_Dataset entries_:
========================================
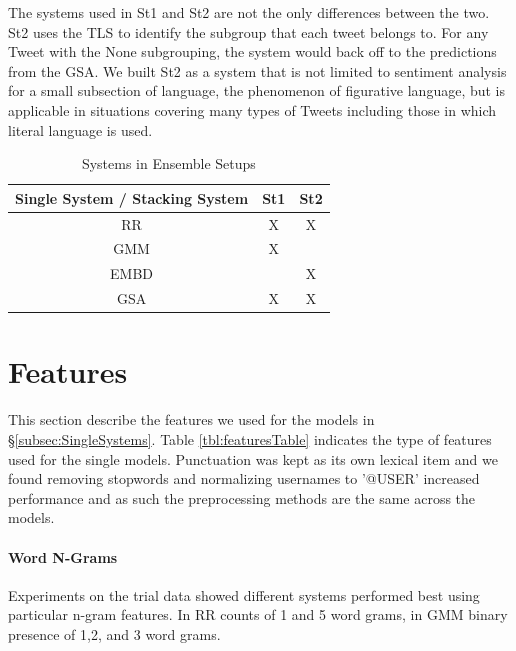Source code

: \documentclass[11pt,letterpaper]{article}
\begin{document}
The systems used in {\sc St1} and {\sc St2} are not the only differences between the two. {\sc St2} uses the TLS to identify the subgroup that each tweet belongs to. For any Tweet with the {\sc None} subgrouping, the system would back off to the predictions from the GSA. We built {\sc St2} as a system that is not limited to sentiment analysis for a small subsection of language, the phenomenon of figurative language, but is applicable in situations covering many types of Tweets including those in which literal language is used.

\begin{table}[ht!]
\begin{center}
\begin{tabular}{c || c c}
Single System / Stacking System & {\sc St1} & {\sc St2}\\
\hline
{\sc RR} & X & X\\
{\sc GMM} & X & \\
{\sc EMBD} & &X\\
{\sc GSA} & X&X \\
\end{tabular}
\end{center}
\caption{Systems in Ensemble Setups}
\label{tbl:stackingTable}
\end{table}

\section{Features}
\label{sec:Features}

This section describe the features we used for the models in \S \ref{subsec:SingleSystems}. Table \ref{tbl:featuresTable} indicates the type of features used for the single models. Punctuation was kept as its own lexical item and we found removing stopwords and normalizing usernames to '@USER'  increased performance and as such the preprocessing methods are the same across the models. 

\paragraph{Word N-Grams}
Experiments on the trial data showed different systems performed best using particular n-gram features. In {\sc RR} counts of 1 and 5 word grams, in GMM binary presence of 1,2, and 3 word grams. 
\end{document}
========================================
_Task requirements_: For the string "begin", search the preceding data and copy every line that includes it.

_Result for this task_:
\begin{document}
\begin{table}[ht!]
\begin{center}
\begin{tabular}{c || c c}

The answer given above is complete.